Closed retorquere closed 9 years ago
Temporary workaround at http://tempsend.com/B9A7037B24
Noted - thanks :+1:
@nickbart1980, @gracile-fr: including the new particle parser causes these changes: https://travis-ci.org/ZotPlus/zotero-better-bibtex/builds/81577143 (see red results).

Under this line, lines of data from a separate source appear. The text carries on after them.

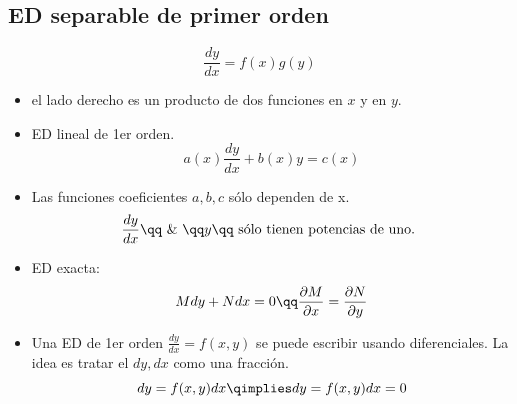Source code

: \subsection{ED separable de primer orden}
\[
  \frac{d y}{d x} = f(x)g(y)
\]
\begin{itemize}
    \item el lado derecho es un producto de dos funciones en $x$ y en $y$.
    \item ED lineal de 1er orden.
        \[
          a(x)\frac{d y}{d x} + b(x)y = c(x)
        \]
    
    \item Las funciones coeficientes $a,b,c$ sólo dependen de x.
        \[
          \frac{d y}{d x} \qq \text{ \& } \qq y \qq \text{ sólo tienen potencias de uno. }
        \]
    
    \item ED exacta:
        \[
          M dy + N dx = 0  \qq \frac{\partial M}{\partial x} = \frac{\partial N}{\partial y} \\ 
        \]
    
    \item Una ED de 1er orden $\displaystyle \frac{d y}{d x} = f(x,y)$ se puede escribir usando diferenciales. La idea es tratar el $dy,dx$ como una fracción.
        \[
          dy=f(x,y)dx \qimplies dy=f(x,y)dx=0
        \]
\end{itemize}

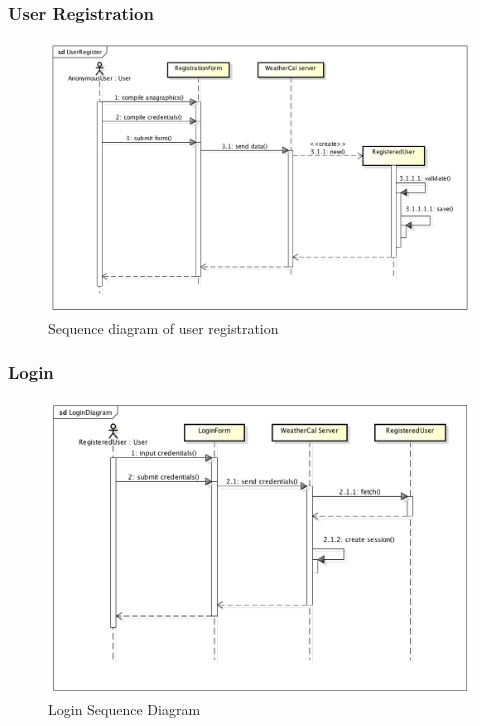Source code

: \subsubsection{User Registration}
\begin{center}
 \begin{figure}[H]
    \includegraphics[width=1\textwidth]{../UMLDiagram/sequence/UserRegister/UserRegister.png}
    \caption{Sequence diagram of user registration}
     \label{fig:regseqdiag}
     \end{figure}
   \end{center}  

\subsubsection{Login}
\begin{center}
 \begin{figure}[H]
    \includegraphics[width=1\textwidth]{../UMLDiagram/sequence/LoginDiagram/LoginDiagram.png}
    \caption{Login Sequence Diagram}
     \label{fig:logseqdiag}
     \end{figure}
   \end{center}  
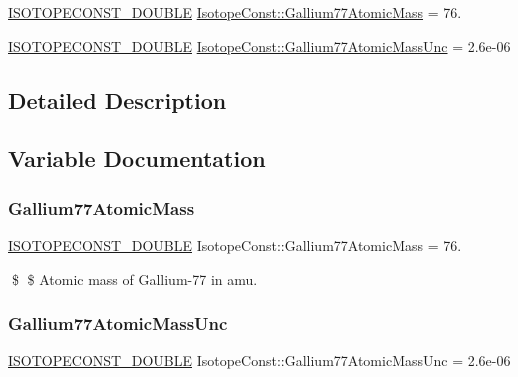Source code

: \begin{DoxyCompactItemize}
\item 
\mbox{\hyperlink{group___isotope_const-_macros_ga8f45a7272ce02c0b4c65c44636ed719a}{I\+S\+O\+T\+O\+P\+E\+C\+O\+N\+S\+T\+\_\+\+D\+O\+U\+B\+LE}} \mbox{\hyperlink{group___isotope_const-_gallium-_ga77_ga58f6bd2bd115d8d06459766a5b9ded63}{Isotope\+Const\+::\+Gallium77\+Atomic\+Mass}} = 76.
\item 
\mbox{\hyperlink{group___isotope_const-_macros_ga8f45a7272ce02c0b4c65c44636ed719a}{I\+S\+O\+T\+O\+P\+E\+C\+O\+N\+S\+T\+\_\+\+D\+O\+U\+B\+LE}} \mbox{\hyperlink{group___isotope_const-_gallium-_ga77_ga7499e6de6f368402001b0d720e151ce4}{Isotope\+Const\+::\+Gallium77\+Atomic\+Mass\+Unc}} = 2.\+6e-\/06
\end{DoxyCompactItemize}


\subsection{Detailed Description}


\subsection{Variable Documentation}
\mbox{\label{group___isotope_const-_gallium-_ga77_ga58f6bd2bd115d8d06459766a5b9ded63}} 
\subsubsection{\texorpdfstring{Gallium77\+Atomic\+Mass}{Gallium77AtomicMass}}
{\footnotesize\ttfamily \mbox{\hyperlink{group___isotope_const-_macros_ga8f45a7272ce02c0b4c65c44636ed719a}{I\+S\+O\+T\+O\+P\+E\+C\+O\+N\+S\+T\+\_\+\+D\+O\+U\+B\+LE}} Isotope\+Const\+::\+Gallium77\+Atomic\+Mass = 76.}

\$ \$ Atomic mass of Gallium-\/77 in amu. \mbox{\label{group___isotope_const-_gallium-_ga77_ga7499e6de6f368402001b0d720e151ce4}} 
\subsubsection{\texorpdfstring{Gallium77\+Atomic\+Mass\+Unc}{Gallium77AtomicMassUnc}}
{\footnotesize\ttfamily \mbox{\hyperlink{group___isotope_const-_macros_ga8f45a7272ce02c0b4c65c44636ed719a}{I\+S\+O\+T\+O\+P\+E\+C\+O\+N\+S\+T\+\_\+\+D\+O\+U\+B\+LE}} Isotope\+Const\+::\+Gallium77\+Atomic\+Mass\+Unc = 2.\+6e-\/06}


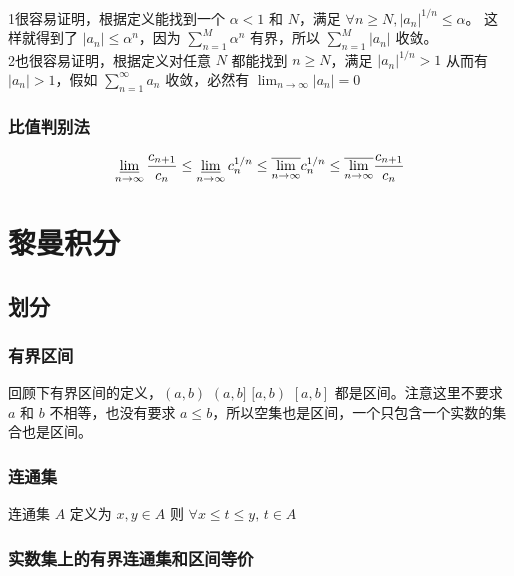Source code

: 1很容易证明，根据定义能找到一个 $ \alpha < 1 $ 和 $N$，满足 $\forall n \ge N, \lvert a_n \rvert ^{1/n} \le \alpha $。
这样就得到了 $\lvert a_n \rvert \le \alpha ^n$，因为 $\sum_{n=1}^{M}\alpha^n$ 有界，所以 $\sum_{n=1}^{M}\lvert a_n \rvert $ 收敛。 \\

2也很容易证明，根据定义对任意 $N$ 都能找到 $n \ge N$，满足 $\lvert a_n \rvert ^{1/n} > 1$ 从而有 $\lvert a_n \rvert > 1$，假如 $\sum_{n=1}^{\infty}a_n$ 收敛，必然有 $\lim_{n \to \infty}\lvert a_n \rvert = 0$


\subsubsection{比值判别法}

\begin{align*}
\varliminf_{n \to \infty}\frac{c_{n+1}}{c_n} \le \varliminf_{n \to \infty} c_n ^{1/n} \le \overline{\lim_{n \to \infty}} c_n ^{1/n} \le \overline{\lim_{n \to \infty}} \frac{c_{n+1}}{c_n}
\end{align*}

\section{黎曼积分}

\subsection{划分}

\subsubsection{有界区间}

回顾下有界区间的定义，$(a,b) \,\, (a,b] \,\, [a,b) \,\, [a,b]$ 都是区间。注意这里不要求 $a$ 和 $b$ 不相等，也没有要求 $a \le b$，所以空集也是区间，一个只包含一个实数的集合也是区间。

\subsubsection{连通集}

连通集 $A$ 定义为 $x, y \in A$ 则 $\forall x \le t \le y, \, t \in A$ 

\subsubsection{实数集上的有界连通集和区间等价}

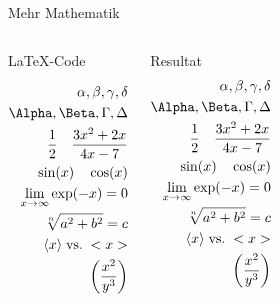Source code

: \begin{frame}[fragile]{Mehr Mathematik}
  \begin{columns}[T]
    \begin{block}{\LaTeX-Code}
      \begin{lstverbatim}
      \begin{align*}
        \alpha, \beta, \gamma, \delta \\ 
        \Alpha, \Beta, \Gamma, \Delta \\
        \frac12 \quad \frac{3x^2 + 2x}{4x - 7} \\
        \sin(x) \quad \cos(x) \\
        \lim_{x \to \infty} \exp(-x) = 0 \\
        \sqrt[n]{a^2 + b^2} = c \\
        \langle x \rangle \; \text{vs.} \; < x >  \\
        \left(\frac{x^2}{y^3}\right)
      \end{align*}
      \end{lstverbatim}
    \end{block}
    \begin{block}{Resultat}
      \begin{align*}
        \alpha, \beta, \gamma, \delta \\ 
        \Alpha, \Beta, \Gamma, \Delta \\
        \frac12 \quad \frac{3x^2 + 2x}{4x - 7} \\
        \sin(x) \quad \cos(x) \\
        \lim_{x \to \infty} \exp(-x) = 0 \\
        \sqrt[n]{a^2 + b^2} = c \\
        \langle x \rangle \; \text{vs.} \; < x >  \\
        \left(\frac{x^2}{y^3}\right)
      \end{align*}
    \end{block}
  \end{columns}
\end{frame}


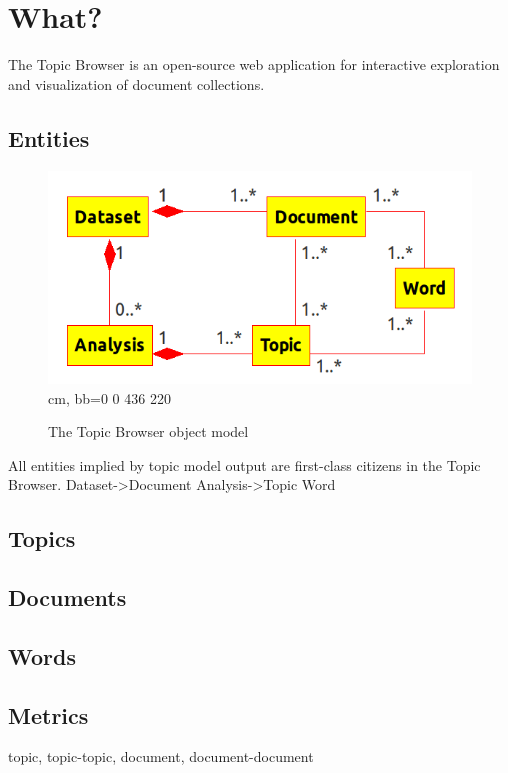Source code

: \documentclass[a4paper,10pt]{article}
\begin{document}
\section{What?}
The Topic Browser is an open-source web application for interactive exploration
and visualization of document collections. 

\subsection{Entities}
\begin{figure}[ht]
 \centering
 \includegraphics{topic_browser_object_model_transparent.png}
cm, bb=0 0 436 220
 \caption{The Topic Browser object model}
 \label{fig:object_model}
\end{figure}



All entities implied by topic model output are first-class citizens in the Topic
Browser. 
Dataset->Document
Analysis->Topic
Word

\subsection{Topics}

\subsection{Documents}

\subsection{Words}

\subsection{Metrics}
topic, topic-topic, document, document-document
\end{document}
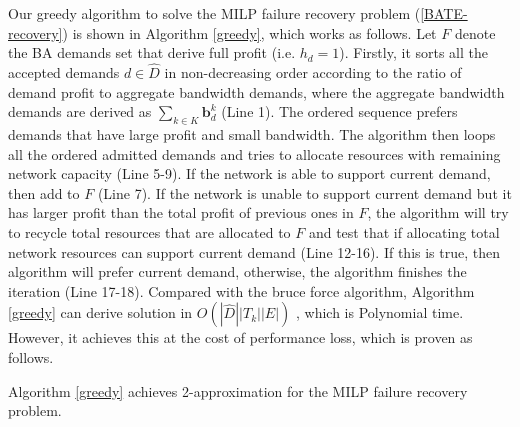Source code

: \documentclass[sigconf]{acmart}
\begin{document}
\begin{appendices}
Our greedy algorithm to solve the MILP failure recovery problem (\ref{BATE-recovery}) 
is  shown in Algorithm \ref{greedy}, which works as follows. 
Let $F$ denote the BA demands set that derive full profit (i.e. $h_d=1$).
Firstly, it sorts all the accepted demands  $d\in \hat{D}$ in non-decreasing order according to the ratio of demand profit to aggregate bandwidth demands, where the aggregate bandwidth demands are derived as ${\sum_{k\in K}\mathbf{b}^k_d}$ (Line 1).
The ordered sequence prefers demands that have large profit and  small bandwidth.
The algorithm then loops all the ordered admitted demands and tries to allocate resources with remaining network capacity (Line 5-9).
If the network is able to support current demand, then add to $F$ (Line 7).
If the network is unable to support current demand  but  it has larger profit than the total profit of previous ones in $F$,  the algorithm will try to recycle total resources that are allocated to $F$ and test that if allocating total network resources can support current demand  (Line 12-16).
If this is true, then algorithm will prefer current demand, otherwise, the algorithm finishes the iteration (Line 17-18).
%
Compared with the bruce force algorithm, Algorithm \ref{greedy} can derive solution in $O(|\hat{D}||T_k||E|)$ , which is Polynomial time.
However, it achieves this at the cost of performance loss, which is proven as follows.
\begin{lemma}\label{greedy-app}
Algorithm \ref{greedy} achieves 2-approximation for the MILP failure recovery problem.
\end{lemma}


\end{appendices}
\end{document}
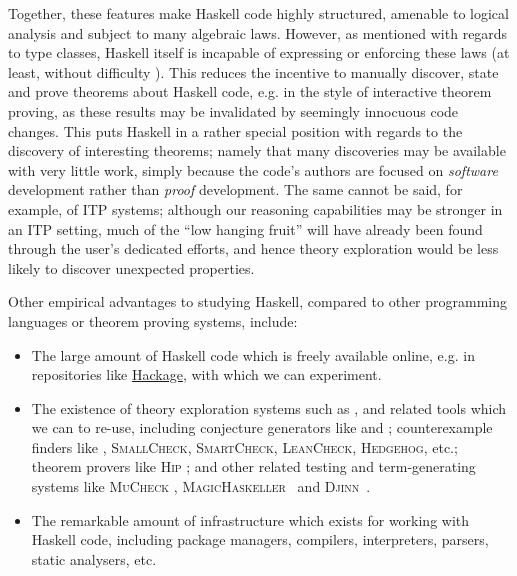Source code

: Together, these features make Haskell code highly structured, amenable to
logical analysis and subject to many algebraic laws. However, as mentioned with
regards to type classes, Haskell itself is incapable of expressing or enforcing
these laws (at least, without difficulty \cite{lindley2014hasochism}). This
reduces the incentive to manually discover, state and prove theorems about
Haskell code, e.g. in the style of interactive theorem proving, as these results
may be invalidated by seemingly innocuous code changes. This puts Haskell in a
rather special position with regards to the discovery of interesting theorems;
namely that many discoveries may be available with very little work, simply
because the code's authors are focused on \emph{software} development rather
than \emph{proof} development. The same cannot be said, for example, of ITP
systems; although our reasoning capabilities may be stronger in an ITP setting,
much of the ``low hanging fruit'' will have already been found through the
user's dedicated efforts, and hence theory exploration would be less likely to
discover unexpected properties.

Other empirical advantages to studying Haskell, compared to other programming
languages or theorem proving systems, include:

\begin{itemize}
\item The large amount of Haskell code which is freely available online, e.g. in
  repositories like \href{http://hackage.haskell.org}{Hackage}, with which we
  can experiment.

\item The existence of theory exploration systems such as \hspec{}, and related
  tools which we can to re-use, including conjecture generators like \qspec{}
  and \speculate{}; counterexample finders like \qcheck{}, \textsc{SmallCheck},
  \textsc{SmartCheck}, \textsc{LeanCheck}, \textsc{Hedgehog}, etc.; theorem
  provers like \textsc{Hip} \cite{rosen2012proving}; and other related testing
  and term-generating systems like \textsc{MuCheck} \cite{le2014mucheck},
  \textsc{MagicHaskeller}~\cite{katayama2011magichaskeller} and
  \textsc{Djinn}~\cite{augustsson2005djinn}.

\item The remarkable amount of infrastructure which exists for working with
  Haskell code, including package managers, compilers, interpreters, parsers,
  static analysers, etc.
\end{itemize}

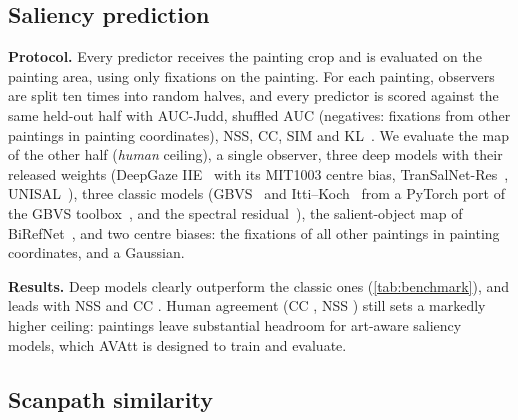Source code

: \documentclass[10pt,twocolumn,letterpaper]{article}
\newcommand{\avatt}{AVAtt}
\newcommand{\mypara}[1]{\vspace{2pt}\noindent\textbf{#1}\hspace{0.5em}}
\begin{document}
\subsection{Saliency prediction}
\label{sec:saliency}

\mypara{Protocol.} Every predictor receives the painting crop and is evaluated on the painting area, using only
fixations on the painting. For each painting, observers are split ten times into random halves, and every predictor is
scored against the same held-out half with AUC-Judd, shuffled AUC (negatives: fixations from other paintings in
painting coordinates), NSS, CC, SIM and KL~\cite{bylinskii2019metrics}. We evaluate the map of the other half
(\emph{human} ceiling), a single observer, three deep models with their released weights
(DeepGaze IIE~\cite{linardos2021deepgaze} with its MIT1003 centre bias, TranSalNet-Res~\cite{lou2022transalnet},
UNISAL~\cite{droste2020unisal}), three classic models (GBVS~\cite{harel2006gbvs} and Itti--Koch~\cite{itti1998model}
from a PyTorch port of the GBVS toolbox~\cite{gbvstorch}, and the spectral residual~\cite{hou2007spectral}), the
salient-object map of BiRefNet~\cite{zheng2024birefnet}, and two centre biases: the fixations of all other paintings
in painting coordinates, and a Gaussian.

\mypara{Results.} Deep models clearly outperform the classic ones (\cref{tab:benchmark}), and \bestModel{} leads with
NSS \bestModelNSS{} and CC \bestModelCC. Human agreement (CC \humanCC, NSS \humanNSS) still sets a markedly higher
ceiling: paintings leave substantial headroom for art-aware saliency models, which \avatt{} is designed to train and
evaluate.

\begin{table}[t]
  \centering
  \caption{Saliency benchmark on the paintings (mean over paintings, split-half). Bold: best non-human predictor.}
  \label{tab:benchmark}
\end{table}

\subsection{Scanpath similarity}
\label{sec:scanpath}
\end{document}

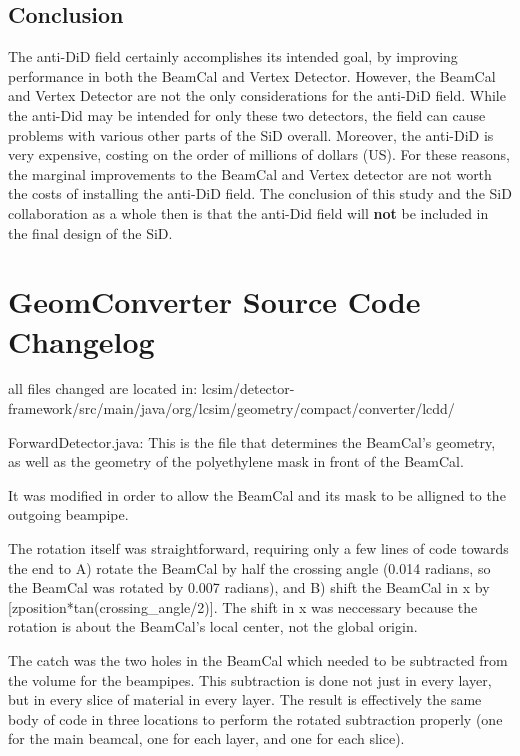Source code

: \documentclass{report}
\begin{document}
            \subsection{Conclusion}
                The anti-DiD field certainly accomplishes its intended goal, by improving performance in both the BeamCal and Vertex Detector. However, the BeamCal and Vertex Detector are not the only considerations for the anti-DiD field. While the anti-Did may be intended for only these two detectors, the field can cause problems with various other parts of the SiD overall. Moreover, the anti-DiD is very expensive, costing on the order of millions of dollars (US). For these reasons, the marginal improvements to the BeamCal and Vertex detector are not worth the costs of installing the anti-DiD field. The conclusion of this study and the SiD collaboration as a whole then is that the anti-Did field will \textbf{not} be included in the final design of the SiD.





    \appendix
    \section{GeomConverter Source Code Changelog} \label{geom_changes}
        all files changed are located in:
        lcsim/detector-framework/src/main/java/org/lcsim/geometry/compact/converter/lcdd/


        ForwardDetector.java:
            This is the file that determines the BeamCal's geometry, as well as the
            geometry of the polyethylene mask in front of the BeamCal.
            
            It was modified in order to allow the BeamCal and its mask to be alligned
            to the outgoing beampipe.
            
            The rotation itself was straightforward, requiring only a few lines of
            code towards the end to A) rotate the BeamCal by half the crossing angle
            (0.014 radians, so the BeamCal was rotated by 0.007 radians), and B) 
            shift the BeamCal in x by [zposition*tan(crossing_angle/2)]. The
            shift in x was neccessary because the rotation is about the BeamCal's
            local center, not the global origin. 

            The catch was the two holes in the BeamCal which needed to be subtracted
            from the volume for the beampipes. This subtraction is done not just in
            every layer, but in every slice of material in every layer. The result is
            effectively the same body of code in three locations to perform the
            rotated subtraction properly (one for the main beamcal, one for each
            layer, and one for each slice). 
\end{document}
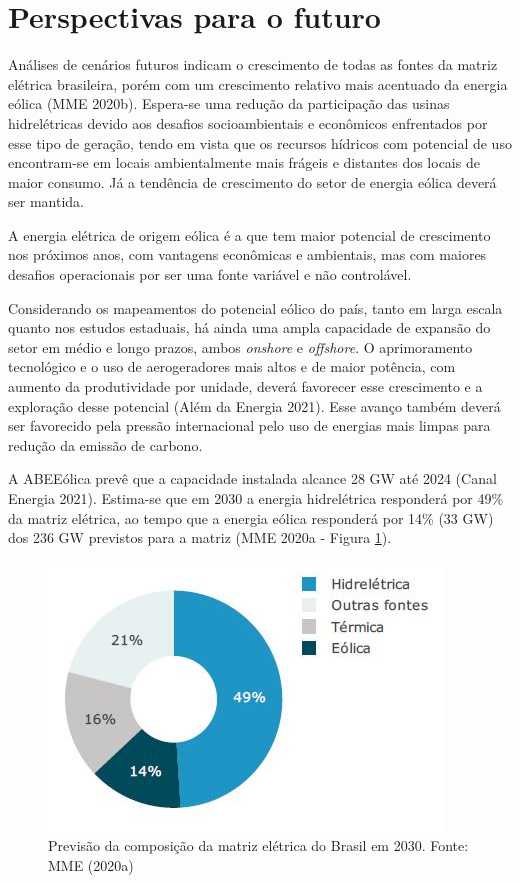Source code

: \documentclass[
  oneside]{scrbook}
\begin{document}
\hypertarget{perspectivas-para-o-futuro}{%
\section{Perspectivas para o futuro}\label{perspectivas-para-o-futuro}}

Análises de cenários futuros indicam o crescimento de todas as fontes da matriz elétrica brasileira, porém com um crescimento relativo mais acentuado da energia eólica (MME 2020b). Espera-se uma redução da participação das usinas hidrelétricas devido aos desafios socioambientais e econômicos enfrentados por esse tipo de geração, tendo em vista que os recursos hídricos com potencial de uso encontram-se em locais ambientalmente mais frágeis e distantes dos locais de maior consumo. Já a tendência de crescimento do setor de energia eólica deverá ser mantida.

A energia elétrica de origem eólica é a que tem maior potencial de crescimento nos próximos anos, com vantagens econômicas e ambientais, mas com maiores desafios operacionais por ser uma fonte variável e não controlável.

Considerando os mapeamentos do potencial eólico do país, tanto em larga escala quanto nos estudos estaduais, há ainda uma ampla capacidade de expansão do setor em médio e longo prazos, ambos \emph{onshore} e \emph{offshore}. O aprimoramento tecnológico e o uso de aerogeradores mais altos e de maior potência, com aumento da produtividade por unidade, deverá favorecer esse crescimento e a exploração desse potencial (Além da Energia 2021). Esse avanço também deverá ser favorecido pela pressão internacional pelo uso de energias mais limpas para redução da emissão de carbono.

A ABEEólica prevê que a capacidade instalada alcance 28 GW até 2024 (Canal Energia 2021). Estima-se que em 2030 a energia hidrelétrica responderá por 49\% da matriz elétrica, ao tempo que a energia eólica responderá por 14\% (33 GW) dos 236 GW previstos para a matriz (MME 2020a - Figura \ref{fig:08}).

\begin{figure}[H]

{\centering \includegraphics[width=0.6\linewidth]{imagens/cap01/Figura_1.8} 

}

\caption{Previsão da composição da matriz elétrica do Brasil em 2030. Fonte: MME (2020a)}\label{fig:08}
\end{figure}
\end{document}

Are these good as-is, or should I massage the results of the particle parser further?
The test marked @bulk
fails for an unrelated reason -- there's a bug in the particle parser, which will likely soon be fixed.
I've patched around the @bulk
problem temporarily, the changes can now be found at https://travis-ci.org/ZotPlus/zotero-better-bibtex/jobs/81580530
Without comparing this with the original data (Zotero, or possibly CSL JSON), I'm afraid I can't say much.
https://travis-ci.org/ZotPlus/zotero-better-bibtex/jobs/81580527#L570 has source https://github.com/ZotPlus/zotero-better-bibtex/blob/master/test/fixtures/export/underscores%20in%20URL%20fields%20should%20not%20be%20escaped%20%23104.json
https://travis-ci.org/ZotPlus/zotero-better-bibtex/jobs/81580530#L533 and following have source https://github.com/ZotPlus/zotero-better-bibtex/blob/master/test/fixtures/export/Big%20whopping%20library.json
https://travis-ci.org/ZotPlus/zotero-better-bibtex/jobs/81580530#L677 and following have source https://github.com/ZotPlus/zotero-better-bibtex/blob/master/test/fixtures/export/(non-)dropping%20particle%20handling%20%23313.json
I'm confused because many changes are due to brackets that I supposed necessary to add in order to distinguish dropping and non-dropping in BibLaTeX, see https://github.com/ZotPlus/zotero-better-bibtex/issues/313#issuecomment-133044478 But @nickbart1980 how does BibLaTex distinguish dropping, non-dropping, no-particle ?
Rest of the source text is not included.